• WHAT IS BEING ASKED:
Go through the records and show each line where the word "ToString" occurs.

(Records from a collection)
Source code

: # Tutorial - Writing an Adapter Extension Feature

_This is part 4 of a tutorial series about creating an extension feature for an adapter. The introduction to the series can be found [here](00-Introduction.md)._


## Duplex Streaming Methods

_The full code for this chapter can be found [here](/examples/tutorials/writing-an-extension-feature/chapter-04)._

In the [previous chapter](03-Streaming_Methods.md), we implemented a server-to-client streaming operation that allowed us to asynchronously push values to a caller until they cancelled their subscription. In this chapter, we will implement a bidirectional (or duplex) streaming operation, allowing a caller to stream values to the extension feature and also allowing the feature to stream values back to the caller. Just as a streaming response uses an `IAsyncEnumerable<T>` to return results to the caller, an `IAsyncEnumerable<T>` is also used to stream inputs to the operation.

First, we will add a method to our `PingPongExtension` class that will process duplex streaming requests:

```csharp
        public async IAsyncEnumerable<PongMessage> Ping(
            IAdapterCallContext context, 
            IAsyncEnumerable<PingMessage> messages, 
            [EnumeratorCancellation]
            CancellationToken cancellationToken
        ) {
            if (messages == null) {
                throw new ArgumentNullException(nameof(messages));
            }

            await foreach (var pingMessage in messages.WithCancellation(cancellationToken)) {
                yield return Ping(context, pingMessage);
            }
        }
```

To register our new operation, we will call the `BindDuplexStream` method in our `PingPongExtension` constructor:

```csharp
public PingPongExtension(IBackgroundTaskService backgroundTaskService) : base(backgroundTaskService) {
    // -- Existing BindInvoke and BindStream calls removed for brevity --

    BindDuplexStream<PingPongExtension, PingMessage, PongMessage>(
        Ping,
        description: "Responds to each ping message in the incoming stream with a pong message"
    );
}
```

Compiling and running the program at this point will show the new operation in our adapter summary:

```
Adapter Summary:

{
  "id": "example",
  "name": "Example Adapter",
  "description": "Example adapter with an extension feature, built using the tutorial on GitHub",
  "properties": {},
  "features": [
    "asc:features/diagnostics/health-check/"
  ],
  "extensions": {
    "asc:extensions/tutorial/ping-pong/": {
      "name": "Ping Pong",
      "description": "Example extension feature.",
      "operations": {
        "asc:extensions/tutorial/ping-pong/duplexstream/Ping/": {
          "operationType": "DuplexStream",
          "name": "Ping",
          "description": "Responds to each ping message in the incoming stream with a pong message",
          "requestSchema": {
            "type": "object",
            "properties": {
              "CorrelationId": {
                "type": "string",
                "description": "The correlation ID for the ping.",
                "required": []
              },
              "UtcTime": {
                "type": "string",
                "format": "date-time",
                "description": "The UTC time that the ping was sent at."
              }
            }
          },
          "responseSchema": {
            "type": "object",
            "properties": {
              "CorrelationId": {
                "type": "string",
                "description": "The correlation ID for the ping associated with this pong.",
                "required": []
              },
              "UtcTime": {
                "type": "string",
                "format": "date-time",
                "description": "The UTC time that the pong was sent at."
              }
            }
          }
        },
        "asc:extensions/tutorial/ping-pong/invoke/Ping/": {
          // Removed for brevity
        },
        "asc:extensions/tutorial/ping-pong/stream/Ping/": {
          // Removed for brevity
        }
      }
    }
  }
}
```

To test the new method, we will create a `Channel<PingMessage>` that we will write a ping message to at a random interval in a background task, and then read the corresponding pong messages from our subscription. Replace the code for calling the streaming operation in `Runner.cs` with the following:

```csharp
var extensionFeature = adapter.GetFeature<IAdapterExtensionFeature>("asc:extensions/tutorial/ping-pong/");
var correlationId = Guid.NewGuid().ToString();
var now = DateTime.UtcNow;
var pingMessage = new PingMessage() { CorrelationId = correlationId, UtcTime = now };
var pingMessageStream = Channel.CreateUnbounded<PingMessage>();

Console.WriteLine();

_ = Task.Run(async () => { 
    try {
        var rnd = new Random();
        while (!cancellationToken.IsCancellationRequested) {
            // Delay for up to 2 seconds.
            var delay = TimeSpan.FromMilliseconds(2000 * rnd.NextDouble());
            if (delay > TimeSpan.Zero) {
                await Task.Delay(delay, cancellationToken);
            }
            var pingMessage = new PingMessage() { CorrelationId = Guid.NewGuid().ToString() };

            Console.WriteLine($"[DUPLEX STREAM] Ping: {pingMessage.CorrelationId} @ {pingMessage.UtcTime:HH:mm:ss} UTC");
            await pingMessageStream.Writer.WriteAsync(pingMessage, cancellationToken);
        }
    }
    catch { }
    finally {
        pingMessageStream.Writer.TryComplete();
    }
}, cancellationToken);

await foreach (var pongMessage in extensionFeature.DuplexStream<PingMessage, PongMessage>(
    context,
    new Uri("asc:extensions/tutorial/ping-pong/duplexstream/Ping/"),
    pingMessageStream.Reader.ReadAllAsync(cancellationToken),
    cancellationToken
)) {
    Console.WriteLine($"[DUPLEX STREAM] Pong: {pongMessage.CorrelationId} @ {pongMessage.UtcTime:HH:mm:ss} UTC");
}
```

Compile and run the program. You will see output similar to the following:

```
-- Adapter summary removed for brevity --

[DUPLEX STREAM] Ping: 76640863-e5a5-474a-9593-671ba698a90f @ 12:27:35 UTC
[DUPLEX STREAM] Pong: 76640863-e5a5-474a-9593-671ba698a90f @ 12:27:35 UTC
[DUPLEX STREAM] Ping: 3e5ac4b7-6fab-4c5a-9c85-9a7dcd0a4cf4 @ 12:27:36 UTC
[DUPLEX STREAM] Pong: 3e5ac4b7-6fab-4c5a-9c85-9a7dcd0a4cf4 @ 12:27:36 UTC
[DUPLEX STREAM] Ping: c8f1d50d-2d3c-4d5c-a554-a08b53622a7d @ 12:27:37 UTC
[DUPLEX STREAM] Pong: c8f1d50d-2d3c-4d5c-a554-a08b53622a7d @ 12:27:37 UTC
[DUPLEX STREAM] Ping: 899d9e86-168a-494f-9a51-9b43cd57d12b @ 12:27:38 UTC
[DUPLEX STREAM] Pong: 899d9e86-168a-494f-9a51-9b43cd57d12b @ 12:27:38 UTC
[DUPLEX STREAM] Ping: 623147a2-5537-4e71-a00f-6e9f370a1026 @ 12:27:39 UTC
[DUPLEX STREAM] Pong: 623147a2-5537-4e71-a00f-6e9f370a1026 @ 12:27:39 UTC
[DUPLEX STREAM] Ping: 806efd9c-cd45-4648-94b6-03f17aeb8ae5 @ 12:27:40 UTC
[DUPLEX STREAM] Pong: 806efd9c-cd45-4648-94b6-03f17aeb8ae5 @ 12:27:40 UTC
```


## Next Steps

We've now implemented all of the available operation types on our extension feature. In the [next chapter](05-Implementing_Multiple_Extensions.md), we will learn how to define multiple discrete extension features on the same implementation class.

--

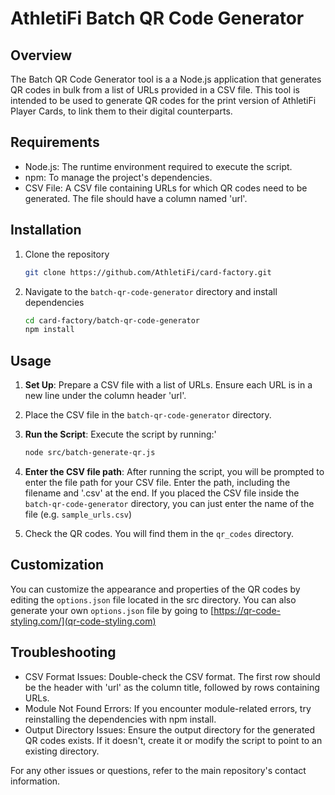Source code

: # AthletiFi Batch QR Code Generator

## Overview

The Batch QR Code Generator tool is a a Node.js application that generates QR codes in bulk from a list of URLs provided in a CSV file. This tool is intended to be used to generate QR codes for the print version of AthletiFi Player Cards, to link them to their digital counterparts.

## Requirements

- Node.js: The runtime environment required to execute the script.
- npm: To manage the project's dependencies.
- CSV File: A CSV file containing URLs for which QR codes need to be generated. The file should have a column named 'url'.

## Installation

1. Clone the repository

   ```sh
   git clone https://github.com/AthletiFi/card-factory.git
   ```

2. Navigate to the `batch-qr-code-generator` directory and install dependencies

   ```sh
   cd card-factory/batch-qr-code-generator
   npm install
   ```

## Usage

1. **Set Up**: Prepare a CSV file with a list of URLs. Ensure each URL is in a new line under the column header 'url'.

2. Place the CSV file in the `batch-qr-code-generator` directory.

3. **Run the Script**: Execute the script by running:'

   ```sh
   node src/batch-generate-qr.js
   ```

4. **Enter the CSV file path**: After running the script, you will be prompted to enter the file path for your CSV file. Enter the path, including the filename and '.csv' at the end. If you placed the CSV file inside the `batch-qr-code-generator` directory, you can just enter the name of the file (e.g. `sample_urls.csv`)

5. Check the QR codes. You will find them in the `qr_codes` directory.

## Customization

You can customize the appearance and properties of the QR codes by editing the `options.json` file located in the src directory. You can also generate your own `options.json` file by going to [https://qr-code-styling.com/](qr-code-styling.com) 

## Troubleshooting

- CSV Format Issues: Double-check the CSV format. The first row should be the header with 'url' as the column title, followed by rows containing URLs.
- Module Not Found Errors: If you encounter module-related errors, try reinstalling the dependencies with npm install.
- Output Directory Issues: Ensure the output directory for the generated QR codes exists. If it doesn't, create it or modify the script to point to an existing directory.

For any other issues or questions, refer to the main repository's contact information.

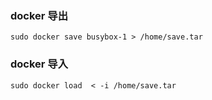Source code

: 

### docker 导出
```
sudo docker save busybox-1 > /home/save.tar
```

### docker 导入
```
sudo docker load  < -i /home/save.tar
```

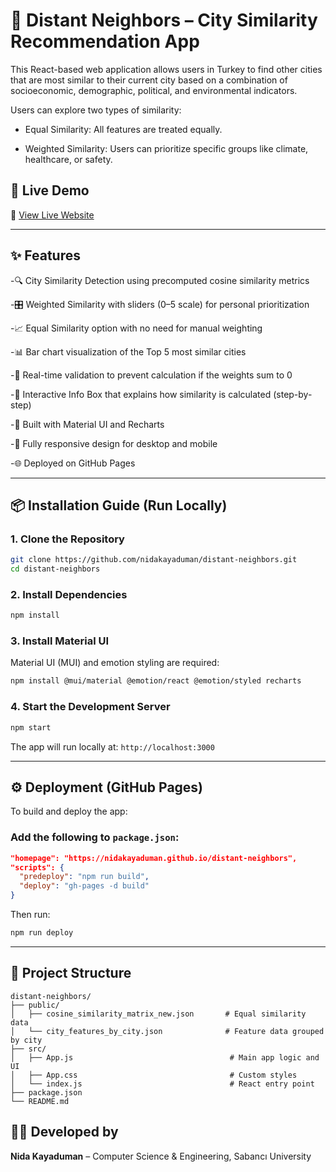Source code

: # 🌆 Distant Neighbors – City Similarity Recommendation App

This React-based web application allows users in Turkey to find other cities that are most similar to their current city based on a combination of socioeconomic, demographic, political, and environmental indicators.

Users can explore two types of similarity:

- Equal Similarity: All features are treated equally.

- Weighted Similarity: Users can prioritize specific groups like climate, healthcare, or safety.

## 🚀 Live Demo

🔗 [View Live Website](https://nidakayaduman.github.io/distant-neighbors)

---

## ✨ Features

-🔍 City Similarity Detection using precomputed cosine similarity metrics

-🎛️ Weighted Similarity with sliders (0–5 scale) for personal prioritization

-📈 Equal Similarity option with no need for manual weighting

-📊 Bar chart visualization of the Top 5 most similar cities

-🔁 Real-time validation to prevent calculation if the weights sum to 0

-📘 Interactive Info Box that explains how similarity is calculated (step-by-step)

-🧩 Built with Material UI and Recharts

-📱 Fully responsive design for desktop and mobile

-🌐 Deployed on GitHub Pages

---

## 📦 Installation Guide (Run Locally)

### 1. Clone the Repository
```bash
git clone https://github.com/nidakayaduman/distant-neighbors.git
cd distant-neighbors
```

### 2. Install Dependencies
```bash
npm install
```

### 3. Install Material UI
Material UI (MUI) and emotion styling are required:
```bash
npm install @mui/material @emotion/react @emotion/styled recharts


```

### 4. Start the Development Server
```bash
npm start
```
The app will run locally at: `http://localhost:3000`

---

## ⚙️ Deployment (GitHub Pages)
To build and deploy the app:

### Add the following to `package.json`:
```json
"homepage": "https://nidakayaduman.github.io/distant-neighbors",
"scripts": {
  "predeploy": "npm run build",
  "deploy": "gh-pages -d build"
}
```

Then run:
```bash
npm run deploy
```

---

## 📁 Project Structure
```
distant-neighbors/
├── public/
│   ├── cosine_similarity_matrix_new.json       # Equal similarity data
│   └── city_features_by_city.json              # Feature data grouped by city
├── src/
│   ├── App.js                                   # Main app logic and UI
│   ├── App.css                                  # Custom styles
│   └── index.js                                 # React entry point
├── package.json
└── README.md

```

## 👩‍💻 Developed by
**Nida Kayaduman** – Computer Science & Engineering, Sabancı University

• SOLUTION TO THIS TASK:
var correlationId = Guid.NewGuid().ToString();
            var pingMessage = new PingMessage() { CorrelationId = Guid.NewGuid().ToString() };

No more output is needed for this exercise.